- Requirement:
Which lines in the records below contain the word "networks"? Copy each one.
[Supplied entries — start]
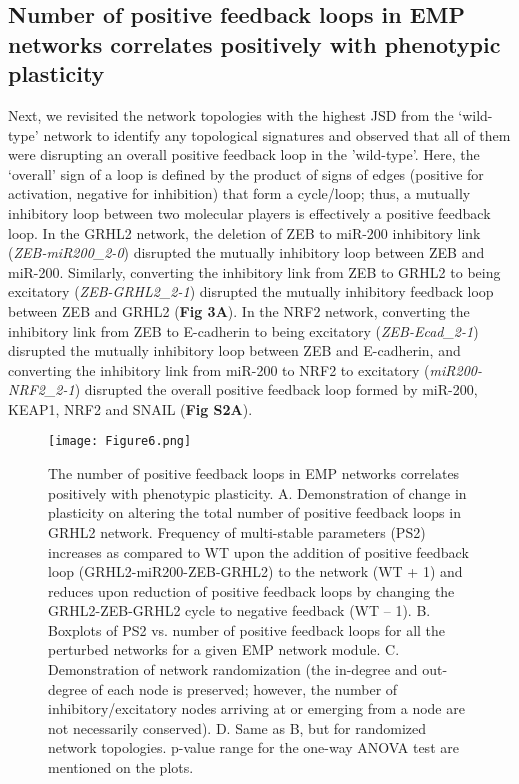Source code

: \documentclass[preprint,review,12pt]{elsarticle}
\begin{document}
	\subsection{Number of positive feedback loops in EMP networks correlates positively with phenotypic plasticity}
	Next, we revisited the network topologies with the highest JSD from the ‘wild-type’ network to identify any topological signatures and observed that all of them were disrupting an overall positive feedback loop in the 'wild-type'. Here, the ‘overall’ sign of a loop is defined by the product of signs of edges (positive for activation, negative for inhibition) that form a cycle/loop; thus, a mutually inhibitory loop between two molecular players is effectively a positive feedback loop. In the GRHL2 network, the deletion of ZEB to miR-200 inhibitory link (\textit{ZEB-miR200\_2-0}) disrupted the mutually inhibitory loop between ZEB and miR-200. Similarly, converting the inhibitory link from ZEB to GRHL2 to being excitatory (\textit{ZEB-GRHL2\_2-1}) disrupted the mutually inhibitory feedback loop between ZEB and GRHL2 (\textbf{Fig 3A}). In the NRF2 network, converting the inhibitory link from ZEB to E-cadherin to being excitatory (\textit{ZEB-Ecad\_2-1}) disrupted the mutually inhibitory loop between ZEB and E-cadherin, and converting the inhibitory link from miR-200 to NRF2 to excitatory (\textit{miR200-NRF2\_2-1}) disrupted the overall positive feedback loop formed by miR-200, KEAP1, NRF2 and SNAIL (\textbf{Fig S2A}).
	
	\begin{figure}[!ht]
		\centering
		\texttt{[image: Figure6.png]}
		\caption{The number of positive feedback loops in EMP networks correlates positively with phenotypic plasticity.
			A.	Demonstration of change in plasticity on altering the total number of positive feedback loops in GRHL2 network. Frequency of multi-stable parameters (PS2) increases as compared to WT upon the addition of positive feedback loop (GRHL2-miR200-ZEB-GRHL2) to the network (WT + 1) and reduces upon reduction of positive feedback loops by changing the GRHL2-ZEB-GRHL2 cycle to negative feedback (WT – 1).
			B.	Boxplots of PS2 vs. number of positive feedback loops for all the perturbed networks for a given EMP network module.
			C.	Demonstration of network randomization (the in-degree and out-degree of each node is preserved; however, the number of inhibitory/excitatory nodes arriving at or emerging from a node are not necessarily conserved). 
			D.	Same as B, but for randomized network topologies. p-value range for the one-way ANOVA test are mentioned on the plots.
		}
		\label{figure6}
	\end{figure}
	
\end{document}
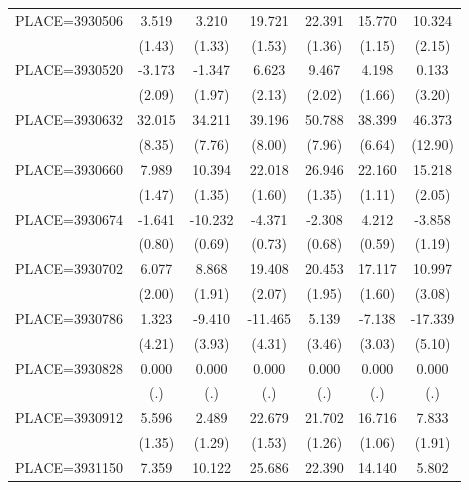 {\begin{tabular}{l*{6}{c}}
PLACE=3930506       &       3.519&       3.210&      19.721&      22.391&      15.770&      10.324\\
                    &      (1.43)&      (1.33)&      (1.53)&      (1.36)&      (1.15)&      (2.15)\\
PLACE=3930520       &      -3.173&      -1.347&       6.623&       9.467&       4.198&       0.133\\
                    &      (2.09)&      (1.97)&      (2.13)&      (2.02)&      (1.66)&      (3.20)\\
PLACE=3930632       &      32.015&      34.211&      39.196&      50.788&      38.399&      46.373\\
                    &      (8.35)&      (7.76)&      (8.00)&      (7.96)&      (6.64)&     (12.90)\\
PLACE=3930660       &       7.989&      10.394&      22.018&      26.946&      22.160&      15.218\\
                    &      (1.47)&      (1.35)&      (1.60)&      (1.35)&      (1.11)&      (2.05)\\
PLACE=3930674       &      -1.641&     -10.232&      -4.371&      -2.308&       4.212&      -3.858\\
                    &      (0.80)&      (0.69)&      (0.73)&      (0.68)&      (0.59)&      (1.19)\\
PLACE=3930702       &       6.077&       8.868&      19.408&      20.453&      17.117&      10.997\\
                    &      (2.00)&      (1.91)&      (2.07)&      (1.95)&      (1.60)&      (3.08)\\
PLACE=3930786       &       1.323&      -9.410&     -11.465&       5.139&      -7.138&     -17.339\\
                    &      (4.21)&      (3.93)&      (4.31)&      (3.46)&      (3.03)&      (5.10)\\
PLACE=3930828       &       0.000&       0.000&       0.000&       0.000&       0.000&       0.000\\
                    &         (.)&         (.)&         (.)&         (.)&         (.)&         (.)\\
PLACE=3930912       &       5.596&       2.489&      22.679&      21.702&      16.716&       7.833\\
                    &      (1.35)&      (1.29)&      (1.53)&      (1.26)&      (1.06)&      (1.91)\\
PLACE=3931150       &       7.359&      10.122&      25.686&      22.390&      14.140&       5.802\\

\end{tabular}}
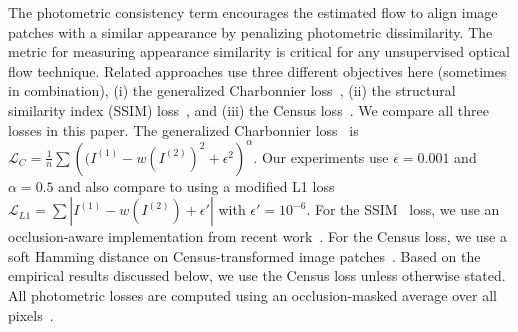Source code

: \documentclass[runningheads]{llncs}
\newcommand{\lossfun}[1]{\mathcal{L}_\mathit{#1}}
\begin{document}
 The photometric consistency term encourages the estimated flow to align image patches with a similar appearance by penalizing photometric dissimilarity. The metric for measuring appearance similarity is critical for any unsupervised optical flow technique. Related approaches use three different objectives here (sometimes in combination), (i) the generalized Charbonnier loss~\cite{Janai2018ECCV,meister2018unflow,ren2017unsupervised,wang2018occlusion,jjyu2016unsupflow,Zhong2019UnsupervisedDE}, (ii) the structural similarity index (SSIM) loss~\cite{yin2018geonet,ranjan2019cvpr,wang2018unos}, and (iii) the Census loss~\cite{meister2018unflow,Zhong2019UnsupervisedDE,zou2018dfnet}. We compare all three losses in this paper.
The generalized Charbonnier loss~\cite{Sun2010} is $\lossfun{C}=\frac{1}{n}\sum\left((I^{(1)} - w(I^{(2)})^2 + \epsilon^2 \right)^\alpha$. Our experiments use $\epsilon=0.001$ and $\alpha=0.5$ and also compare to using a modified L1 loss $\lossfun{L1}=\sum|I^{(1)} - w(I^{(2)}) + \epsilon'|$ with $\epsilon'=10^{-6}$.
For the SSIM~\cite{Wang04imagequality} loss, we use an occlusion-aware implementation from recent work~\cite{Gordon2019}. For the Census loss, we use a soft Hamming distance on Census-transformed image patches~\cite{meister2018unflow}. Based on the empirical results discussed below, we use the Census loss unless otherwise stated. All photometric losses are computed using an occlusion-masked average over all pixels~\cite{wang2018occlusion}. 
\end{document}
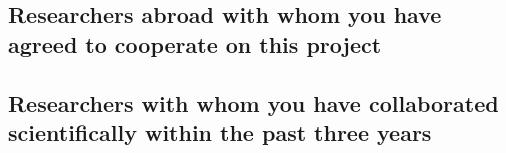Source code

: \subsection{Researchers abroad with whom you have agreed to cooperate on this project}
\label{sec:collab:abroad}

%
%
%

\subsection{Researchers with whom you have collaborated scientifically within the past three years}

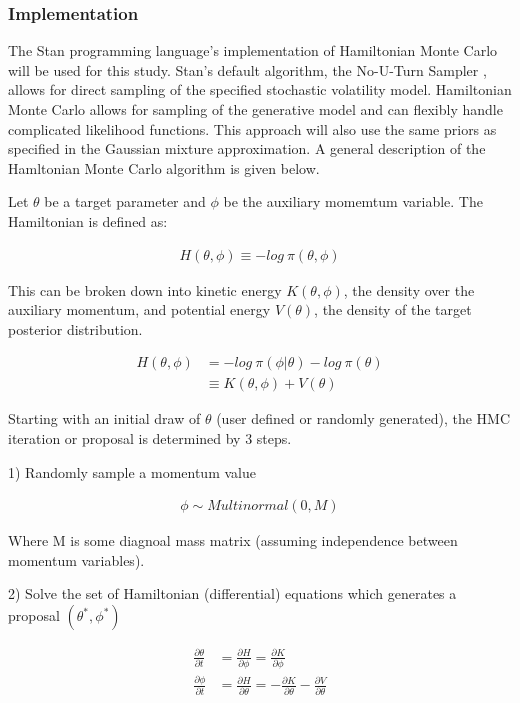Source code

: \documentclass[12pt, a4paper]{article}
\begin{document}
        \subsubsection{Implementation}
        The Stan programming language's implementation of Hamiltonian Monte Carlo will be used for this study. Stan's default algorithm, the No-U-Turn Sampler \citep{hoffman2014no}, allows for direct sampling of the specified stochastic volatility model. Hamiltonian Monte Carlo allows for sampling of the generative model and can flexibly handle complicated likelihood functions. This approach will also use the same priors as specified in the Gaussian mixture approximation. A general description of the Hamltonian Monte Carlo algorithm is given below.

        Let $\theta$ be a target parameter and $\phi$ be the auxiliary momemtum variable. The Hamiltonian is defined as:

        $$
        \begin{aligned}
        H(\theta, \phi) \equiv - log \: \pi(\theta, \phi)
        \end{aligned}
        $$

        This can be broken down into kinetic energy $K(\theta, \phi)$, the density over the auxiliary momentum, and potential energy $V(\theta)$, the density of the target posterior distribution.

        $$
        \begin{aligned}
        H(\theta, \phi) &= - log \: \pi(\phi | \theta) - log \: \pi(\theta) \\ 
        &\equiv  K(\theta, \phi) + V(\theta)
        \end{aligned}
        $$

         Starting with an initial draw of $\theta$ (user defined or randomly generated), the HMC iteration or proposal is determined by 3 steps.

        1) Randomly sample a momentum value

        $$
        \begin{aligned}
        \phi\sim Multinormal(0, M)
        \end{aligned}
        $$

        Where M is some diagnoal mass matrix (assuming independence between momentum variables).

        2) Solve the set of Hamiltonian (differential) equations which generates a proposal $(\theta^{\ast}, \phi^{\ast})$

        $$
        \begin{aligned}
        \frac{\partial \theta}{\partial t} &= \frac{\partial H}{\partial \phi} = \frac{\partial K}{\partial \phi} \\
        \frac{\partial \phi}{\partial t} &= \frac{\partial H}{\partial \theta} = - \frac{\partial K}{\partial \theta} - \frac{\partial V}        {\partial \theta}
        \end{aligned}
        $$
\end{document}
[Supplied entries — finish]
- Answer box:
	\subsection{Number of positive feedback loops in EMP networks correlates positively with phenotypic plasticity}
		\caption{The number of positive feedback loops in EMP networks correlates positively with phenotypic plasticity.
			B.	Boxplots of PS2 vs. number of positive feedback loops for all the perturbed networks for a given EMP network module.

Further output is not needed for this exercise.